## YOUR GOAL:
If a line in the entries below holds the string "serve", copy it.

## MATERIAL PROVIDED:
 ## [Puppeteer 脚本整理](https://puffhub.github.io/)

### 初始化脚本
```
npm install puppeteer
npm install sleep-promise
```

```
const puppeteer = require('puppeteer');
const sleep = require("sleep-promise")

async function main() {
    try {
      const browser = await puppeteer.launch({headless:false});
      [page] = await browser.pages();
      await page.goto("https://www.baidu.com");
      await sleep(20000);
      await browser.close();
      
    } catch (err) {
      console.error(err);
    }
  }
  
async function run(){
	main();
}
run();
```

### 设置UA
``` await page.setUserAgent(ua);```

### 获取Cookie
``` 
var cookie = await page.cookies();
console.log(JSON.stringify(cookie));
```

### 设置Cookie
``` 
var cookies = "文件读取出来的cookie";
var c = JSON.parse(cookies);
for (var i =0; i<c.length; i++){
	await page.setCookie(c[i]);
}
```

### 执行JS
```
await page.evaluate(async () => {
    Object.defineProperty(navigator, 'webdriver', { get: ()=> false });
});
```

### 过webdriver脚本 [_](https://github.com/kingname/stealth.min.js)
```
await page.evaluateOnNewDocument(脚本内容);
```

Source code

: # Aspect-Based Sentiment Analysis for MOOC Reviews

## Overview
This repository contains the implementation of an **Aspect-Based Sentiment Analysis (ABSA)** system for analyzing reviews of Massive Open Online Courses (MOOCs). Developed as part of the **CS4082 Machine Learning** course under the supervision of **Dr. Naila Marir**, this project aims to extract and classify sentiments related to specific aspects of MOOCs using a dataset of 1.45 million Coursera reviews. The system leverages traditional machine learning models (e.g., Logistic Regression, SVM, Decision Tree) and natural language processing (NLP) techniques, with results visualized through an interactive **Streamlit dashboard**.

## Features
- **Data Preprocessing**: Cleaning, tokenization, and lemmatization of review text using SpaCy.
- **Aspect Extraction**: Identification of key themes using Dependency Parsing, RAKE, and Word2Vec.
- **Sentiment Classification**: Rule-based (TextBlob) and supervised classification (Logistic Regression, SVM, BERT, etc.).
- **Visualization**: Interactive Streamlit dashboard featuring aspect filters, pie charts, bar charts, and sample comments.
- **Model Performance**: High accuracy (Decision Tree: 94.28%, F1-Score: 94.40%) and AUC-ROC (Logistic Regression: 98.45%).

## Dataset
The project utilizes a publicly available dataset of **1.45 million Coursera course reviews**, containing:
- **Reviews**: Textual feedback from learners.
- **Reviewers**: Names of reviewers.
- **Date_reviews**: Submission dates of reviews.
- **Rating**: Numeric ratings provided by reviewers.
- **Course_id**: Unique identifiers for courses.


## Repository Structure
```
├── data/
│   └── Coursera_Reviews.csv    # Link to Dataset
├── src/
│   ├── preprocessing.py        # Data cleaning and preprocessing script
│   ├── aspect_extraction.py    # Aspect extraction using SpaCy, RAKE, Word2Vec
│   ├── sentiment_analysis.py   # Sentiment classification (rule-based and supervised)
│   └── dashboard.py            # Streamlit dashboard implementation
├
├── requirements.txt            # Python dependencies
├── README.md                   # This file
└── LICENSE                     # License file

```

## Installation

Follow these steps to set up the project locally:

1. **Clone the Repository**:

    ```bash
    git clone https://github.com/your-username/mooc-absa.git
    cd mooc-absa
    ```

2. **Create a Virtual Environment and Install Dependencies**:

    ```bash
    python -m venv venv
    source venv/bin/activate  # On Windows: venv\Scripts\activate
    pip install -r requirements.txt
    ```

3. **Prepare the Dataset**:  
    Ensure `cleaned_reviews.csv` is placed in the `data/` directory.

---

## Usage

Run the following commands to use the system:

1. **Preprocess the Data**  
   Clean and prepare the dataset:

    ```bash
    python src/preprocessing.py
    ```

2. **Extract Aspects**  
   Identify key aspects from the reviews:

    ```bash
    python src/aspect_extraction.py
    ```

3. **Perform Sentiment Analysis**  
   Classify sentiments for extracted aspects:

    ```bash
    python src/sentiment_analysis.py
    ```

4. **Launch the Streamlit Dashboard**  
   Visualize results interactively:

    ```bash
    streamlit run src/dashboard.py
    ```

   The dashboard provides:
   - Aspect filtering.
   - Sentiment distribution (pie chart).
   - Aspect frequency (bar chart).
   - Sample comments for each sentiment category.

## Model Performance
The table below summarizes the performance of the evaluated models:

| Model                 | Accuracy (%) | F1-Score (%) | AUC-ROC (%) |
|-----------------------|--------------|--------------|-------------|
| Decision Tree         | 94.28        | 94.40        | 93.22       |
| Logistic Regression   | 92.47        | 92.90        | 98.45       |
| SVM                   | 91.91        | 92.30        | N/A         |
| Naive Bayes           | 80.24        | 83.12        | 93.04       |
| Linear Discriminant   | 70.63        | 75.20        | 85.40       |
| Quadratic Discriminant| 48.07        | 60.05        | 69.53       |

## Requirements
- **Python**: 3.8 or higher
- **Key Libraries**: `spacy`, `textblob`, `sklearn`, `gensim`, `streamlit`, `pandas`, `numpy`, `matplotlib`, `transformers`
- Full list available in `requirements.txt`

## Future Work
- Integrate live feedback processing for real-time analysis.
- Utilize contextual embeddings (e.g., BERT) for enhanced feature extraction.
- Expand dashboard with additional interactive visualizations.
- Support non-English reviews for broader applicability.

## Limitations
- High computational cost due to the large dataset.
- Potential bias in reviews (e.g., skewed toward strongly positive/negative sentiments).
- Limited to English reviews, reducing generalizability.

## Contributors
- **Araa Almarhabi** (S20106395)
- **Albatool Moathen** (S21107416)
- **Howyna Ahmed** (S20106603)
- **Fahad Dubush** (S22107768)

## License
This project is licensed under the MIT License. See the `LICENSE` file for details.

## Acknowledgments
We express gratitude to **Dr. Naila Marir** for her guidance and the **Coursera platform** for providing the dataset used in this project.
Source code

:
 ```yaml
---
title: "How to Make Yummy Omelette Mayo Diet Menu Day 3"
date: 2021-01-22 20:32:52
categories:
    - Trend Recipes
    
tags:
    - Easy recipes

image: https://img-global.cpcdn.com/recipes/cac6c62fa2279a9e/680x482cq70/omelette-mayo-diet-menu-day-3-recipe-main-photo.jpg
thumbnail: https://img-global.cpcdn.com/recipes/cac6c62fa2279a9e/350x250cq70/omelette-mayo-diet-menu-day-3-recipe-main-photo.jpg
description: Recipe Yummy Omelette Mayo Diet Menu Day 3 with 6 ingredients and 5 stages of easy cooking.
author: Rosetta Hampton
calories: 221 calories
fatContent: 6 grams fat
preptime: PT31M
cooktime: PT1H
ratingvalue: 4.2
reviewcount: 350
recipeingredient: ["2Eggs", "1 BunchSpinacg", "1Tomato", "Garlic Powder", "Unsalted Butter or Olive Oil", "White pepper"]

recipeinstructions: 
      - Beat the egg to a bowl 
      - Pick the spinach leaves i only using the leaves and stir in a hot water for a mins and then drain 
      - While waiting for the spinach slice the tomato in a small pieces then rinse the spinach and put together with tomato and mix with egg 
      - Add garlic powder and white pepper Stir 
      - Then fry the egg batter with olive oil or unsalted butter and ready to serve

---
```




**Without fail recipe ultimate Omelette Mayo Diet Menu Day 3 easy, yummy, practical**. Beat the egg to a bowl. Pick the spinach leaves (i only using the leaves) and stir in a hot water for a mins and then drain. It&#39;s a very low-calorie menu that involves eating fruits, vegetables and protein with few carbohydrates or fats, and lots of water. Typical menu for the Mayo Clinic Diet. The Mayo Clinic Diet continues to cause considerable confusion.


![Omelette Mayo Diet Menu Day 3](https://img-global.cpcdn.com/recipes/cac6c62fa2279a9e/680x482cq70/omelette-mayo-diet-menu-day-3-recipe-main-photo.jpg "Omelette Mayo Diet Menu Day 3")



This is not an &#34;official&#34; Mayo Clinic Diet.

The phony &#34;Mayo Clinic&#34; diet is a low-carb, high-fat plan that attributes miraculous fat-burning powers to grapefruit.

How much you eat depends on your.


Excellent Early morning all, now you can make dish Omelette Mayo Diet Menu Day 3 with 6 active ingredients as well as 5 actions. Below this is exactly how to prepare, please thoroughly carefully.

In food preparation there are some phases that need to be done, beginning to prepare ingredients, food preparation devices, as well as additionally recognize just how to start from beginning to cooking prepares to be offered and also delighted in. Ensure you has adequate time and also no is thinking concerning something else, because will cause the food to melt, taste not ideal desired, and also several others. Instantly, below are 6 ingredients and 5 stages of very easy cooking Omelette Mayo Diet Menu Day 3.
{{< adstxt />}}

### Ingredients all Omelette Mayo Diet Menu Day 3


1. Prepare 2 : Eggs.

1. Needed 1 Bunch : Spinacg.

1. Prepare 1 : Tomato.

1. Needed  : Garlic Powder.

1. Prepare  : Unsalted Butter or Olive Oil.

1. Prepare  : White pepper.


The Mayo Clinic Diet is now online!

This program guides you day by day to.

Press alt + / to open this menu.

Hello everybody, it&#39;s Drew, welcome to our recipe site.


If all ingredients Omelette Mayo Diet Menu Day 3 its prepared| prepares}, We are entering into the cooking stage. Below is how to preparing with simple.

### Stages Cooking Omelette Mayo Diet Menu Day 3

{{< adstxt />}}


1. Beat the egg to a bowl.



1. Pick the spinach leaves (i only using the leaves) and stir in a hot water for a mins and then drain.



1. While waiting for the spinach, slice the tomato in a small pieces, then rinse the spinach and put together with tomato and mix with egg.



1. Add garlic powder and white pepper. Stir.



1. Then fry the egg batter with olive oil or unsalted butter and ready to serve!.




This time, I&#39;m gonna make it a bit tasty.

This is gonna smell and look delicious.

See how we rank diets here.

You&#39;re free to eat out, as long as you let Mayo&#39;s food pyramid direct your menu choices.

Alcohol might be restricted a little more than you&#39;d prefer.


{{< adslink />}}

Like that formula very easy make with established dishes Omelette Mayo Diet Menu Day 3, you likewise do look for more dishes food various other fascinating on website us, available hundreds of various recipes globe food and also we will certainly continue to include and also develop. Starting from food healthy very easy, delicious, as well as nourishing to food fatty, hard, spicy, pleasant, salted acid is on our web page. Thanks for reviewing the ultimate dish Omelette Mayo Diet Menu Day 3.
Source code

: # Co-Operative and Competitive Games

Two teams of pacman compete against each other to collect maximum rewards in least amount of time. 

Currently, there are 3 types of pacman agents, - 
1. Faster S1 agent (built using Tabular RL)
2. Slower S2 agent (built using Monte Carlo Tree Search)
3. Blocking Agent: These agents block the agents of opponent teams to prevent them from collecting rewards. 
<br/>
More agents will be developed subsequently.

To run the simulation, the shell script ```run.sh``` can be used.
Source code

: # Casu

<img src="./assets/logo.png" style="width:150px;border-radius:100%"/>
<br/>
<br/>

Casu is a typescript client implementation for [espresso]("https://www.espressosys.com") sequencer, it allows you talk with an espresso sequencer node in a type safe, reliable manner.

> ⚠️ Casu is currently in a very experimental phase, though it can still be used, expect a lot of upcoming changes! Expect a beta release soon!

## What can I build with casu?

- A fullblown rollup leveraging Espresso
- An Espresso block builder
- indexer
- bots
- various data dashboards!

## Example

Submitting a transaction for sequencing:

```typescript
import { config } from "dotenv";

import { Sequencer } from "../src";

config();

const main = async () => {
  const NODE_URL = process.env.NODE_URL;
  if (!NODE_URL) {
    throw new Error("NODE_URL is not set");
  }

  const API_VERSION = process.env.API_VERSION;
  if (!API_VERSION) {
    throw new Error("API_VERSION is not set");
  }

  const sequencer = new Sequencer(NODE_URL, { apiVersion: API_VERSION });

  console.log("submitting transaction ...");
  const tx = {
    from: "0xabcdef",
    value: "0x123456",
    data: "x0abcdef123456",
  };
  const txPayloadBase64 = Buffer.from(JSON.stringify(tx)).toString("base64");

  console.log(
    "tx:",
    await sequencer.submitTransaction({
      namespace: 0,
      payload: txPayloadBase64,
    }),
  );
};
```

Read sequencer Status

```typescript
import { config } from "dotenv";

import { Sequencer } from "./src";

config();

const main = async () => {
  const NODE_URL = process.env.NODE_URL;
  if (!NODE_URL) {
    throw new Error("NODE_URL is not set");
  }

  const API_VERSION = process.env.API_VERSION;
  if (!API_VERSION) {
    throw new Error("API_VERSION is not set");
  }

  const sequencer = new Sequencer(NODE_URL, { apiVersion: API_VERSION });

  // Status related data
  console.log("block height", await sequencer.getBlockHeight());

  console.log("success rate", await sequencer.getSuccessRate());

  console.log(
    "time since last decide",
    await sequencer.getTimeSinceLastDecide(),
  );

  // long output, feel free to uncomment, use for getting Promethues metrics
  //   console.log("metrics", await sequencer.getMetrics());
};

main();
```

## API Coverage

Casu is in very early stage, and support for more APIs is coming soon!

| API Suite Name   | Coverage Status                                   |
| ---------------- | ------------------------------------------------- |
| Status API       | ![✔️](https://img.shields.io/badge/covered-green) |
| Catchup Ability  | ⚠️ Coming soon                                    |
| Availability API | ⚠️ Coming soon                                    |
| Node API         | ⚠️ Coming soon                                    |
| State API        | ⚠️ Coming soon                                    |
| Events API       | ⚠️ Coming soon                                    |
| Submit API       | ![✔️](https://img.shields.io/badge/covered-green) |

## RESULT OF THE TASK:
      - Then fry the egg batter with olive oil or unsalted butter and ready to serve
1. Then fry the egg batter with olive oil or unsalted butter and ready to serve!.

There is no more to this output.